** Supplied data follows **

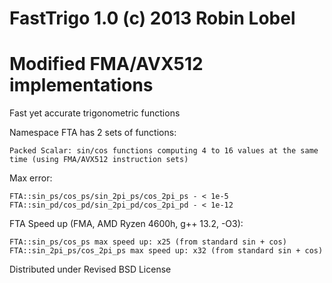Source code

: FastTrigo 1.0 (c) 2013 Robin Lobel
=========
Modified FMA/AVX512 implementations
=========
Fast yet accurate trigonometric functions

Namespace FTA has 2 sets of functions:

    Packed Scalar: sin/cos functions computing 4 to 16 values at the same time (using FMA/AVX512 instruction sets)
  
Max error:

    FTA::sin_ps/cos_ps/sin_2pi_ps/cos_2pi_ps - < 1e-5
    FTA::sin_pd/cos_pd/sin_2pi_pd/cos_2pi_pd - < 1e-12

FTA Speed up (FMA, AMD Ryzen 4600h, g++ 13.2, -O3):

    FTA::sin_ps/cos_ps max speed up: x25 (from standard sin + cos)
    FTA::sin_2pi_ps/cos_2pi_ps max speed up: x32 (from standard sin + cos)

Distributed under Revised BSD License
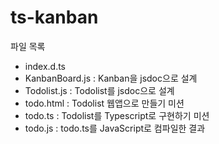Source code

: # ts-kanban  
파일 목록  
- index.d.ts  
- KanbanBoard.js : Kanban을 jsdoc으로 설계  
- Todolist.js : Todolist를 jsdoc으로 설계  
- todo.html : Todolist 웹앱으로 만들기 미션  
- todo.ts : Todolist를 Typescript로 구현하기 미션  
- todo.js : todo.ts를 JavaScript로 컴파일한 결과  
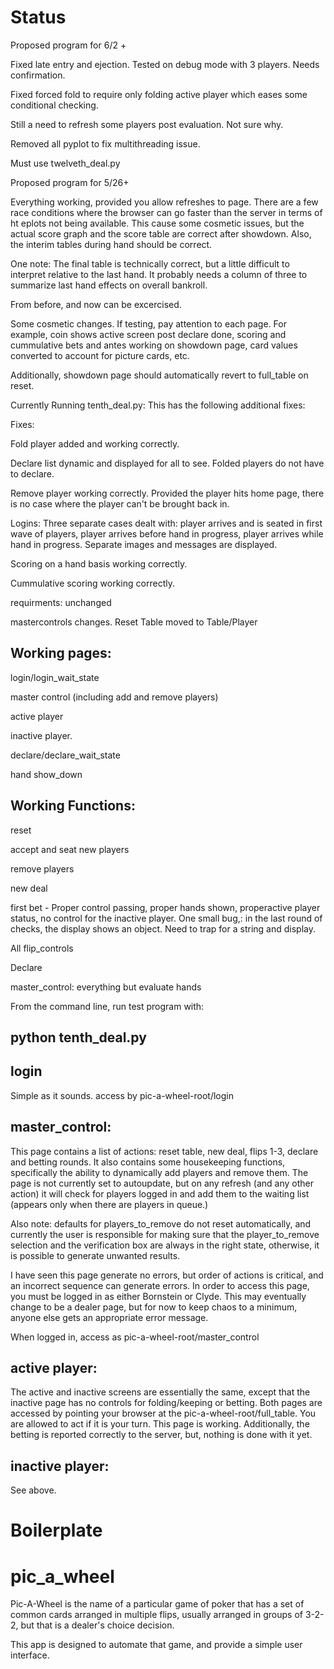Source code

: # Status

Proposed program for 6/2 +

Fixed late entry and ejection.  Tested on debug mode with 3 players.  Needs confirmation.

Fixed forced fold to require only folding active player which eases some conditional checking.

Still a need to refresh some players post evaluation.  Not sure why.


Removed all pyplot to fix multithreading issue.

Must use twelveth_deal.py



Proposed program for 5/26+

Everything working, provided you allow refreshes to page.  There are a few race conditions where the browser can go faster than the server in terms of ht eplots not being available.  This cause some cosmetic issues, but the actual score graph and the score table are correct after showdown.  Also, the interim tables during hand should be correct.

One note: The final table is technically correct, but a little difficult to interpret relative to the last hand.  It probably needs a column of three to summarize last hand effects on overall bankroll.

From before, and now can be excercised.

Some cosmetic changes.  If testing, pay attention to each page.  For example, coin shows active screen post declare done, scoring and cummulative bets and antes working on showdown page, card values converted to account for picture cards, etc.

Additionally, showdown page should automatically revert to full_table on reset.

Currently Running tenth_deal.py:  This has the following additional fixes:

Fixes:  

Fold player added and working correctly.

Declare list dynamic and displayed for all to see.  Folded players do not have to declare.

Remove player working correctly.  Provided the player hits home page, there is no case where the player can't be brought back in.

Logins:  Three separate cases dealt with: player arrives and is seated in first wave of players, player arrives before hand in progress, player arrives while hand in progress. Separate images and messages are displayed.

Scoring on a hand basis working correctly.

Cummulative scoring working correctly.

requirments: unchanged

mastercontrols changes.  Reset Table moved to Table/Player


## Working pages:

login/login_wait_state

master control (including add and remove players)

active player

inactive player.

declare/declare_wait_state

hand show_down

## Working Functions:

reset

accept and seat new players

remove players

new deal

first bet - Proper control passing, proper hands shown, properactive player status, no control for the inactive player.  One small bug,: in the last round of checks, the display shows an object.  Need to trap for a string and display.

All flip_controls

Declare

master_control:  everything but evaluate hands


From the command line, run test program with:

## python tenth_deal.py



## login

Simple as it sounds.  access by pic-a-wheel-root/login

## master_control:

This page contains a list of actions: reset table, new deal, flips 1-3, declare and betting rounds.   It also contains some housekeeping functions, specifically the ability to dynamically add players and remove them.  The page is not currently set to autoupdate, but on any refresh (and any other action) it will check for players logged in and add them to the waiting list (appears only when there are players in queue.)

Also note:  defaults for players_to_remove do not reset automatically, and currently the user is responsible for making sure that the player_to_remove selection and the verification box are always in the right state, otherwise, it is possible to generate unwanted results.

I have seen this page generate no errors, but order of actions is critical, and an incorrect sequence can generate errors.  In order to access this page, you must be logged in as either Bornstein or Clyde.  This may eventually change to be a dealer page, but for now to keep chaos to a minimum, anyone else gets an appropriate error message.

When logged in, access as pic-a-wheel-root/master_control

## active player:

The active and inactive screens are essentially the same, except that the inactive page has no controls for folding/keeping or betting.  Both pages are accessed by pointing your browser at the pic-a-wheel-root/full_table.  You are allowed to act if it is your turn.  This page is working.  Additionally, the betting is reported correctly to the server, but, nothing is done with it yet.


## inactive player:
See above.  

# Boilerplate
# pic_a_wheel
Pic-A-Wheel is the name of a particular game of poker that has a set of common cards arranged in multiple flips, usually arranged in groups of 3-2-2, but that is a dealer's choice decision.

This app is designed to automate that game, and provide a simple user interface.  
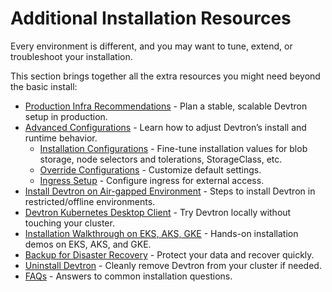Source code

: # Additional Installation Resources

Every environment is different, and you may want to tune, extend, or troubleshoot your installation.  

This section brings together all the extra resources you might need beyond the basic install:

* [Production Infra Recommendations](../setup/install/prod-infra.md) - Plan a stable, scalable Devtron setup in production.  
* [Advanced Configurations](../setup/configurations/configurations-overview.md) - Learn how to adjust Devtron’s install and runtime behavior.  
  * [Installation Configurations](../setup/install/installation-configuration.md) - Fine-tune installation values for blob storage, node selectors and tolerations, StorageClass, etc.  
  * [Override Configurations](../setup/install/override-default-devtron-installation-configs.md) - Customize default settings.  
  * [Ingress Setup](../setup/install/ingress-setup.md) - Configure ingress for external access.  
* [Install Devtron on Air-gapped Environment](../setup/install/install-devtron-in-airgapped-environment.md) - Steps to install Devtron in restricted/offline environments.  
* [Devtron Kubernetes Desktop Client](../setup/install/install-devtron-Kubernetes-client.md) - Try Devtron locally without touching your cluster.  
* [Installation Walkthrough on EKS, AKS, GKE](../setup/install/demo-tutorials.md) - Hands-on installation demos on EKS, AKS, and GKE.  
* [Backup for Disaster Recovery](../setup/install/devtron-backup.md) - Protect your data and recover quickly.  
* [Uninstall Devtron](../setup/install/uninstall-devtron.md) - Cleanly remove Devtron from your cluster if needed.  
* [FAQs](../setup/install/faq-on-installation.md) - Answers to common installation questions. 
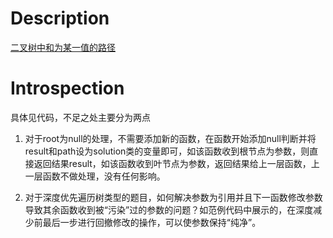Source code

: # Description

[二叉树中和为某一值的路径](https://www.nowcoder.com/practice/b736e784e3e34731af99065031301bca?tpId=13&tqId=11177&tPage=1&rp=1&ru=/ta/coding-interviews&qru=/ta/coding-interviews/question-ranking)

# Introspection

具体见代码，不足之处主要分为两点

1. 对于root为null的处理，不需要添加新的函数，在函数开始添加null判断并将result和path设为solution类的变量即可，如该函数收到根节点为参数，则直接返回结果result，如该函数收到叶节点为参数，返回结果给上一层函数，上一层函数不做处理，没有任何影响。

2. 对于深度优先遍历树类型的题目，如何解决参数为引用并且下一函数修改参数导致其余函数收到被“污染”过的参数的问题？如范例代码中展示的，在深度减少前最后一步进行回撤修改的操作，可以使参数保持“纯净”。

** End of Supplied data **

Make an exact copy of all entries above, dropping the images.

Written solution -
Source code

: FastTrigo 1.0 (c) 2013 Robin Lobel
=========
Modified FMA/AVX512 implementations
=========
Fast yet accurate trigonometric functions

Namespace FTA has 2 sets of functions:

    Packed Scalar: sin/cos functions computing 4 to 16 values at the same time (using FMA/AVX512 instruction sets)
  
Max error:

    FTA::sin_ps/cos_ps/sin_2pi_ps/cos_2pi_ps - < 1e-5
    FTA::sin_pd/cos_pd/sin_2pi_pd/cos_2pi_pd - < 1e-12

FTA Speed up (FMA, AMD Ryzen 4600h, g++ 13.2, -O3):

    FTA::sin_ps/cos_ps max speed up: x25 (from standard sin + cos)
    FTA::sin_2pi_ps/cos_2pi_ps max speed up: x32 (from standard sin + cos)

Distributed under Revised BSD License
Source code

: # ts-kanban  
파일 목록  
- index.d.ts  
- KanbanBoard.js : Kanban을 jsdoc으로 설계  
- Todolist.js : Todolist를 jsdoc으로 설계  
- todo.html : Todolist 웹앱으로 만들기 미션  
- todo.ts : Todolist를 Typescript로 구현하기 미션  
- todo.js : todo.ts를 JavaScript로 컴파일한 결과  
Source code

: # Status

Proposed program for 6/2 +

Fixed late entry and ejection.  Tested on debug mode with 3 players.  Needs confirmation.

Fixed forced fold to require only folding active player which eases some conditional checking.

Still a need to refresh some players post evaluation.  Not sure why.


Removed all pyplot to fix multithreading issue.

Must use twelveth_deal.py



Proposed program for 5/26+

Everything working, provided you allow refreshes to page.  There are a few race conditions where the browser can go faster than the server in terms of ht eplots not being available.  This cause some cosmetic issues, but the actual score graph and the score table are correct after showdown.  Also, the interim tables during hand should be correct.

One note: The final table is technically correct, but a little difficult to interpret relative to the last hand.  It probably needs a column of three to summarize last hand effects on overall bankroll.

From before, and now can be excercised.

Some cosmetic changes.  If testing, pay attention to each page.  For example, coin shows active screen post declare done, scoring and cummulative bets and antes working on showdown page, card values converted to account for picture cards, etc.

Additionally, showdown page should automatically revert to full_table on reset.

Currently Running tenth_deal.py:  This has the following additional fixes:

Fixes:  

Fold player added and working correctly.

Declare list dynamic and displayed for all to see.  Folded players do not have to declare.

Remove player working correctly.  Provided the player hits home page, there is no case where the player can't be brought back in.

Logins:  Three separate cases dealt with: player arrives and is seated in first wave of players, player arrives before hand in progress, player arrives while hand in progress. Separate images and messages are displayed.

Scoring on a hand basis working correctly.

Cummulative scoring working correctly.

requirments: unchanged

mastercontrols changes.  Reset Table moved to Table/Player


## Working pages:

login/login_wait_state

master control (including add and remove players)

active player

inactive player.

declare/declare_wait_state

hand show_down

## Working Functions:

reset

accept and seat new players

remove players

new deal

first bet - Proper control passing, proper hands shown, properactive player status, no control for the inactive player.  One small bug,: in the last round of checks, the display shows an object.  Need to trap for a string and display.

All flip_controls

Declare

master_control:  everything but evaluate hands


From the command line, run test program with:

## python tenth_deal.py



## login

Simple as it sounds.  access by pic-a-wheel-root/login

## master_control:

This page contains a list of actions: reset table, new deal, flips 1-3, declare and betting rounds.   It also contains some housekeeping functions, specifically the ability to dynamically add players and remove them.  The page is not currently set to autoupdate, but on any refresh (and any other action) it will check for players logged in and add them to the waiting list (appears only when there are players in queue.)

Also note:  defaults for players_to_remove do not reset automatically, and currently the user is responsible for making sure that the player_to_remove selection and the verification box are always in the right state, otherwise, it is possible to generate unwanted results.

I have seen this page generate no errors, but order of actions is critical, and an incorrect sequence can generate errors.  In order to access this page, you must be logged in as either Bornstein or Clyde.  This may eventually change to be a dealer page, but for now to keep chaos to a minimum, anyone else gets an appropriate error message.

When logged in, access as pic-a-wheel-root/master_control

## active player:

The active and inactive screens are essentially the same, except that the inactive page has no controls for folding/keeping or betting.  Both pages are accessed by pointing your browser at the pic-a-wheel-root/full_table.  You are allowed to act if it is your turn.  This page is working.  Additionally, the betting is reported correctly to the server, but, nothing is done with it yet.


## inactive player:
See above.  

# Boilerplate
# pic_a_wheel
Pic-A-Wheel is the name of a particular game of poker that has a set of common cards arranged in multiple flips, usually arranged in groups of 3-2-2, but that is a dealer's choice decision.

This app is designed to automate that game, and provide a simple user interface.  
Source code

: # Additional Installation Resources

Every environment is different, and you may want to tune, extend, or troubleshoot your installation.  

This section brings together all the extra resources you might need beyond the basic install:

* [Production Infra Recommendations](../setup/install/prod-infra.md) - Plan a stable, scalable Devtron setup in production.  
* [Advanced Configurations](../setup/configurations/configurations-overview.md) - Learn how to adjust Devtron’s install and runtime behavior.  
  * [Installation Configurations](../setup/install/installation-configuration.md) - Fine-tune installation values for blob storage, node selectors and tolerations, StorageClass, etc.  
  * [Override Configurations](../setup/install/override-default-devtron-installation-configs.md) - Customize default settings.  
  * [Ingress Setup](../setup/install/ingress-setup.md) - Configure ingress for external access.  
* [Install Devtron on Air-gapped Environment](../setup/install/install-devtron-in-airgapped-environment.md) - Steps to install Devtron in restricted/offline environments.  
* [Devtron Kubernetes Desktop Client](../setup/install/install-devtron-Kubernetes-client.md) - Try Devtron locally without touching your cluster.  
* [Installation Walkthrough on EKS, AKS, GKE](../setup/install/demo-tutorials.md) - Hands-on installation demos on EKS, AKS, and GKE.  
* [Backup for Disaster Recovery](../setup/install/devtron-backup.md) - Protect your data and recover quickly.  
* [Uninstall Devtron](../setup/install/uninstall-devtron.md) - Cleanly remove Devtron from your cluster if needed.  
* [FAQs](../setup/install/faq-on-installation.md) - Answers to common installation questions. 
Source code

: # Description

[二叉树中和为某一值的路径](https://www.nowcoder.com/practice/b736e784e3e34731af99065031301bca?tpId=13&tqId=11177&tPage=1&rp=1&ru=/ta/coding-interviews&qru=/ta/coding-interviews/question-ranking)

# Introspection

具体见代码，不足之处主要分为两点

1. 对于root为null的处理，不需要添加新的函数，在函数开始添加null判断并将result和path设为solution类的变量即可，如该函数收到根节点为参数，则直接返回结果result，如该函数收到叶节点为参数，返回结果给上一层函数，上一层函数不做处理，没有任何影响。

2. 对于深度优先遍历树类型的题目，如何解决参数为引用并且下一函数修改参数导致其余函数收到被“污染”过的参数的问题？如范例代码中展示的，在深度减少前最后一步进行回撤修改的操作，可以使参数保持“纯净”。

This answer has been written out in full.